Donald Trump, lors d’une réunion de campagne, le 17 août à New York. | CARLO ALLEGRI / REUTERS

La forme va rejoindre le fond. En plaçant mercredi 17 août un franc-tireur réputé pour son goût pour la polémique, Stephen Bannon, qui dirigeait jusqu’à présent le site Breitbart News, à la tête d’une équipe de campagne incarnée depuis quelques semaines par le très policé Paul Manafort, Donald Trump, le candidat républicain à la présidentielle du 8 novembre, a manifestement tranché entre les deux options politiques qui s’offraient à lui.
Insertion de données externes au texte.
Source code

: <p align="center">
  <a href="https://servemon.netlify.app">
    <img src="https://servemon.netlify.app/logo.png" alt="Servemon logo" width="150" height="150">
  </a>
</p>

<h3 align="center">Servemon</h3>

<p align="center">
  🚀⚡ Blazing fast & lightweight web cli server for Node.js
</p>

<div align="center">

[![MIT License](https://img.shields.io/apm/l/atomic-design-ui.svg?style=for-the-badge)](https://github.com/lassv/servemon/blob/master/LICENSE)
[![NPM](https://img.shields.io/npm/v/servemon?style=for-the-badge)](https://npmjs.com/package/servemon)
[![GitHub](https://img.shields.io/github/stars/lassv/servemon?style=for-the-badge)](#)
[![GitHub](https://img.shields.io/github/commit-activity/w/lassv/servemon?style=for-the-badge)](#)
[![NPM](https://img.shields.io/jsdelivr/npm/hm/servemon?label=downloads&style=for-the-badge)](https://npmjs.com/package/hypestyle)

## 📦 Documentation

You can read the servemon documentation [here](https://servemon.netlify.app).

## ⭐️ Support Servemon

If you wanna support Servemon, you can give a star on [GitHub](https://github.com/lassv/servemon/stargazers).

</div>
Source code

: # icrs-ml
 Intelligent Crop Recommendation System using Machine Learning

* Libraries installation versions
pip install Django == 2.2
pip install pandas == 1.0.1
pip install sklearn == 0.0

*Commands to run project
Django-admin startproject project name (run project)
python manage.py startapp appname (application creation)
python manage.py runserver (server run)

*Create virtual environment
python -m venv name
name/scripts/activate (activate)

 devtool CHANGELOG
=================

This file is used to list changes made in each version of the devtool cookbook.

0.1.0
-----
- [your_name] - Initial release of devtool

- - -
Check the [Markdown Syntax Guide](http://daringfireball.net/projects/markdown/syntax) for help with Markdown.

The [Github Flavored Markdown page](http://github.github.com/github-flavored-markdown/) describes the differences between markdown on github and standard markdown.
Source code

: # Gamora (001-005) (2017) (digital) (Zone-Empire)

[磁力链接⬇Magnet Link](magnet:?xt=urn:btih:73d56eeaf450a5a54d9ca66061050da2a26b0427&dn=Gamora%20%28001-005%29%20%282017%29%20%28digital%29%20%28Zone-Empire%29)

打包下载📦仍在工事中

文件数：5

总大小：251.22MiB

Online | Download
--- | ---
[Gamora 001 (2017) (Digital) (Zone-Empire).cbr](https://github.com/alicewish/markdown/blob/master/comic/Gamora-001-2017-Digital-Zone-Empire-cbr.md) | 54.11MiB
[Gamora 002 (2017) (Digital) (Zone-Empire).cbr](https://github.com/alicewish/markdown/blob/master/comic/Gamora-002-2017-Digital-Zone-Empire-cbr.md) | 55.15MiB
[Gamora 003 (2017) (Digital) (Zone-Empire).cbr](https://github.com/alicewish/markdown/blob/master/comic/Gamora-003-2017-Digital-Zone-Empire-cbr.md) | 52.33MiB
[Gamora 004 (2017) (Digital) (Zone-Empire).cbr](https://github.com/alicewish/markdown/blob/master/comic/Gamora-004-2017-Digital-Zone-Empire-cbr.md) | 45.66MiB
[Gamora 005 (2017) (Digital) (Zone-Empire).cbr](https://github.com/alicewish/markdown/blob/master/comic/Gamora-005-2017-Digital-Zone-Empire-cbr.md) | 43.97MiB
Lorsqu’il s’était adjoint en mars les services de M. Manafort, un consultant chevronné, M. Trump avait ouvert la voie à une mue « présidentielle » ouvertement souhaitée par la direction républicaine. Cette dernière s’était réjouie du limogeage, en juin, du directeur de campagne du milliardaire, Corey Lewandowski, qui avait défendu jusqu’au bout une autre ligne, celle de « laisser Trump être Trump ».

Confronté à des intentions de vote en baisse, déjà menacé par son adversaire démocrate Hillary Clinton dans plusieurs Etats indispensables pour espérer l’emporter dans moins de trois mois, le magnat de l’immobilier semble tenté de revenir au style abrasif qui a assuré sa popularité auprès d’une base républicaine entrée en rébellion contre la direction du Grand Old Party. Empêtré dans des révélations publiées mardi par le New York Times sur la nature de ses liens avec l’ancien président ukrainien Viktor Ianoukovitch, M. Manafort n’a pas été en position d’user de son influence pour maintenir le cap d’une campagne plus classique.

« Leni Riefenstahl du Tea Party »

Ancien officier de marine passé par Goldman Sachs, M. Bannon, 62 ans, a été réalisateur de plusieurs documentaires politiques engagés dont le dernier est basé sur l’enquête à charge de Peter Schweizer, Clinton Cash. Figure tutélaire de Breitbart News depuis la mort de son fondateur, en 2012, il n’a rien de l’expert politique généralement réquisitionné pour relancer une campagne en difficultés. Cette tâche reviendra à une spécialiste des sondages politiques et des batailles électorales, Kellyanne Conway. Cette dernière, qui collaborait déjà avec M. Trump, a également intégré mercredi la direction de son équipe.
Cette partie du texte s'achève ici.